High Bias
Listening with extreme prejudice

June 6, 2004 Home |  Archives |  Features |  Contact Us

Robert Quine, 1943-2004

Robert Quine, guitarist extraordinare, was found dead in his apartment on June 5th of an apparent suicide. Speculation already runs toward depression, as friends posting on the message boards of artists he worked with claim he never got over his wife's premature death less than a year ago. It's hard to say—I certainly never knew the man, but I knew his work. He was one of the few truly unique rock & roll guitarists on the planet; his distinctively angular, jagged work with Lou Reed (The Blue Mask), Matthew Sweet (Girlfriend), Lloyd Cole (Lloyd Cole) and especially Richard Hell & the Voidoids (Blank Generation) sounded like nothing that had come before it and sounds like nothing now outside of pale imitations.
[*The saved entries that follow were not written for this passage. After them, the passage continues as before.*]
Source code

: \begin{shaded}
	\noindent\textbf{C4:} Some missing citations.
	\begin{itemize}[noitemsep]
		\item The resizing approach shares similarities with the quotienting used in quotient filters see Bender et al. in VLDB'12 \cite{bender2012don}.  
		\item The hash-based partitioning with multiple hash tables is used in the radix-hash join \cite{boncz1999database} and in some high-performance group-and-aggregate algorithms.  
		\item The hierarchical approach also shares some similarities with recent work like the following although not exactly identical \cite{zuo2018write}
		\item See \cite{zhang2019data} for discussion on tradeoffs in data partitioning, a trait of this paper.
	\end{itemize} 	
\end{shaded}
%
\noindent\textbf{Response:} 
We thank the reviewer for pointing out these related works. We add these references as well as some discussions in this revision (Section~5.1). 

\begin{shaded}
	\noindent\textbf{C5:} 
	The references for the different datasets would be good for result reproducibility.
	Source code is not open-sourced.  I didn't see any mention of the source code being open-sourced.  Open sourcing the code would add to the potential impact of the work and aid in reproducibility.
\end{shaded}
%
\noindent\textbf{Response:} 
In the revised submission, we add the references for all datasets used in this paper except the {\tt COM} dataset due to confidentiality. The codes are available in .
He never became a huge name outside of postpunk trivia-keepers or experimental guitar geeks; he disliked touring and had a life outside of music to enjoy. But his recorded legacy—his choked, insistent leads on Sweet's "Girlfriend," his atonal squeals on Reed's "Waves of Fear," the careening solo on Hell's "Blank Generation" that launched a thousand postpunk six-string ships—deserves to be remembered as groundbreaking guitar noise that will continue to inspire musicians who respect tradition but are still eager to shred that envelope. May he rest in peace.